School AI and Magic Student – Wow!

Now that Magic School has a way for teachers to create chatbots for students like School AI I would love to choose the better one and use that one in the coming school year but I can’t. They are both that good!

In the last several weeks of school, of the 23-24 school year, I created a bunch of Math and Science School AI spaces (chatbots) and Magic Student chatbots. Students had the option to use them to ask questions, get ideas, and check for understanding. Some students used them. I gave students the option for each chatbot experience to choose from School AI or Magic Student and if they could, have someone at their table try a different one so they could compare. There wasn’t a lot of comparing and of the students who used them both experiences seemed rather even to me!

Both School AI and Magic Student provide the teacher with a summary of what students discussed with the chatbot along with a full history of each student’s conversation in a teacher dashboard. Here are two screenshots one of the School AI teacher dashboard of the chatbot space and the other of the Magic School Student chatbot session teacher dashboard.

School AI Teacher Dashboard
School AI Teacher Dashboard [Note: I really like the summary panel on the right. It provides a summary of student conversations!]
Screenshot of my Magic Student AI Math Chatbot session dashboard.
Magic School’s Magic Student chatbot session Teacher dashboard. I highlighted the better conversations based on student’s last messages. You can also access the moderation panel from the tool bar above.

Both School AI’s spaces and Magic Student chatbot sessions are powerful and can be used in so many ways that I still cannot decide to use one over the other! So I ran both bots through the tests I’ve conducted on other bots this past school year and here are the results as I tried them both side by side.

Here is a School AI spaces chatbot I made to help students write 9-11 articles for a class book we were making with Book Creator:

School AI 9-11 Writing Conversation Page 1
School AI 9-11 Writing Conversation Page 2
School AI 9-11 Writing Conversation Page 3
School AI 9-11 Writing Conversation Page 4

The School AI chatbot space was pretty helpful and I could have taken it farther to help me re-write and edit the student article that I used. Now here’s Magic School:

Magic School AI 9-11 Writing Conversation page 1
Magic School AI 9-11 Writing Conversation page 2
Magic School AI 9-11 Writing Conversation page 3

Magic School gave the student ideas right off the bat. I stopped my conversation there because I could have used the suggestions to make my article better. I think School AI was more helpful because it guided me by asking questions and only gave me ideas once I got stuck and asked it directly to provide me with more facts.

Then I tried the 5th grade Math problem from the 5th grade Bridges curriculum in Unit 1 on School AI:

School AI 5th Grade Math Conversation Page 1
School AI 5th Grade Math Conversation Page 2
School AI 5th Grade Math Conversation Page 3
School AI 5th Grade Math Conversation Page 4
School AI 5th Grade Math Conversation Page 5

This one was strange because I had tried that exact Math problem with this exact same School AI space, as I shared here, and it worked much better than the above interaction and in that example it did not answer the question for the student! This shows how AI can hallucinate and epically fail once in a while!

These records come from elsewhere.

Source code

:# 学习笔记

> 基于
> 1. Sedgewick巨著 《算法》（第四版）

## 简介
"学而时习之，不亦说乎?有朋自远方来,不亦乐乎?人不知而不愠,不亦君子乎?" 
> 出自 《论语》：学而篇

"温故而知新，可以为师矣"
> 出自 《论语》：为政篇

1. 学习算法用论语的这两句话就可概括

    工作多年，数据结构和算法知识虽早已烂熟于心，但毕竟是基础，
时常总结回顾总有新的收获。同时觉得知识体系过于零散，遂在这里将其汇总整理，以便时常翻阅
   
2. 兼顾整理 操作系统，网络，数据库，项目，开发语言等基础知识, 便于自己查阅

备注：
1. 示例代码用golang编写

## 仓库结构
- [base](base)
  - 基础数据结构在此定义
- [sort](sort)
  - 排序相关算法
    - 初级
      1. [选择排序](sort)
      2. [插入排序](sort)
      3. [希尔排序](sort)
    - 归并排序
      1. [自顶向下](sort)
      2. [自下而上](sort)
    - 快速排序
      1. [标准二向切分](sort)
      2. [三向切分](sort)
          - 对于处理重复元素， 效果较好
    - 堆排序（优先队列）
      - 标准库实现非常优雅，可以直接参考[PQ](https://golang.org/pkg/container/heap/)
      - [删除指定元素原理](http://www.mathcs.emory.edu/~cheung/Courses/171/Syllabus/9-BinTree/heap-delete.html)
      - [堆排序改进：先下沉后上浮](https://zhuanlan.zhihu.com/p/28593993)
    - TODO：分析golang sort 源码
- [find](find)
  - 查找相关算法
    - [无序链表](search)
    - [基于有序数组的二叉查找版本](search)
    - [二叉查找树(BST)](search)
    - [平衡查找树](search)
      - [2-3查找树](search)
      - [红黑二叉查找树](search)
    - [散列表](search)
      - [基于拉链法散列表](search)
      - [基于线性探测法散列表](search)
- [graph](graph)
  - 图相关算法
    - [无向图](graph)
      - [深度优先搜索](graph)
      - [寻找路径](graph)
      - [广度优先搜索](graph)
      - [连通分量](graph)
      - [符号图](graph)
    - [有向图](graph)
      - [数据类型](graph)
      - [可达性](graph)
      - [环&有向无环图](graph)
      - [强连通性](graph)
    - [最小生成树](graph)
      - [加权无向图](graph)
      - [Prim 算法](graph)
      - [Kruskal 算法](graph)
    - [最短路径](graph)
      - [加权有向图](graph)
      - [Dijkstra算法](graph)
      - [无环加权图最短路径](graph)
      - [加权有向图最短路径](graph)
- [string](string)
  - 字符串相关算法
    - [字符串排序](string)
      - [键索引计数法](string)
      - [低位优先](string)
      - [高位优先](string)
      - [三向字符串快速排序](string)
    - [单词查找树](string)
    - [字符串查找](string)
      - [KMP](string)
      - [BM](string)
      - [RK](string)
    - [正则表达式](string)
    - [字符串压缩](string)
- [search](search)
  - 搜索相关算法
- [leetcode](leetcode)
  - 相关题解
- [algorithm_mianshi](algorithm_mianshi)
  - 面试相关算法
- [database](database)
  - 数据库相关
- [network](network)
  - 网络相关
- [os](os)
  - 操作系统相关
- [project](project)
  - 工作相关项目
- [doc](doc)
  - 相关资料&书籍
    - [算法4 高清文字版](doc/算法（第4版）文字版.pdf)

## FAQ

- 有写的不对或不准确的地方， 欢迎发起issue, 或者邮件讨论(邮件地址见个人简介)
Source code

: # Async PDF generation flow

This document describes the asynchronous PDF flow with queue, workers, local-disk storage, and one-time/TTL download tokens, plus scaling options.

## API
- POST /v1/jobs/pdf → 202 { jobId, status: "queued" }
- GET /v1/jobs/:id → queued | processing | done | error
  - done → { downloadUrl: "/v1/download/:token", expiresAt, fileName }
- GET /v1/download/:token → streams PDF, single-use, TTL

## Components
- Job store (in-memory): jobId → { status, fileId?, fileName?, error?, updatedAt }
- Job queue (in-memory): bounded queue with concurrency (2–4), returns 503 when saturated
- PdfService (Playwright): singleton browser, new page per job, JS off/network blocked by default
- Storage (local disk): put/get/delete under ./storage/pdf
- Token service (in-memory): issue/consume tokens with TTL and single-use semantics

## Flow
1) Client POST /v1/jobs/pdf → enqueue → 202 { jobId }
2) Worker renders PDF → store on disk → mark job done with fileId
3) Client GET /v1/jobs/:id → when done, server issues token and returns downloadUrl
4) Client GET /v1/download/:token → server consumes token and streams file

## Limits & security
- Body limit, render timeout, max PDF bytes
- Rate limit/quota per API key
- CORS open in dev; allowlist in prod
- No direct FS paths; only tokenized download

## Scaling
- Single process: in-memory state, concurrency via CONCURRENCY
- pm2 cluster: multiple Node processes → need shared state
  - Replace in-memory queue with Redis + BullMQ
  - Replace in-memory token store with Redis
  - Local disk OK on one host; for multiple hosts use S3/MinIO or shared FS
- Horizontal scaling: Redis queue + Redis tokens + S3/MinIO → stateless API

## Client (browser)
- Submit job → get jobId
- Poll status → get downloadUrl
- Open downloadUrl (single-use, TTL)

Now here’s the same Math problem on Magic School:

Magic School AI 5th Grade Math Conversation page 1
Magic School AI 5th Grade Math Conversation page 2
Magic School AI 5th Grade Math Conversation page 3
Magic School AI 5th Grade Math Conversation page 4

Note here that the chatbot did the Math for me just like the School AI chatbot did and I explicitly instructed the chatbots to NOT answer the questions for the students!!

Magic School AI 5th Grade Math Conversation page 5

THIS! That explanation is what I was expecting and asking my chatbots to do – to give students strategies OTHER than the standard algorithm for multiplying with double digit numbers. Magic School won this one. I instructed my students to ask the chatbot how it got the answer in case it just gave them the answer because I wanted students to use the chatbots more like a tutor than a calculator!!

Now here’s the School AI chatbot I created for my 6th graders with a typical 6th grade Math problem (it says 5th in the title but that should read 6th – my bad).

School AI 6th Grade Math Conversation Page 1
School AI 6th Grade Math Conversation Page 2

This one also failed really badly. I will make sure to create new spaces next year and start from scratch because I do not want to see more of the above! Comparing the above conversation to the last time I tested that chatbot also shows how much better the chatbot did last time I asked how to figure out 25% of 60 because it’s easier to divide 60 by 4 than it is to multiply 60 by .25!

Now here’s Magic School with the same Math problem:

Magic School AI 6th Grade Math Conversation page 1
Screenshot of Magic School AI chatbot helping solve a Math problem.

Here Magic School’s chatbot did all the work for the student. That is not as powerful a tool as one that asks and guides so I need to do a much better job at prompting these chatbots for this new upcoming school year.

All in all I just can’t choose between them as both provide experiences I am looking to offer my students. Choice is a powerful motivator so I will continue to offer my students the choice between School AI and Magic Student.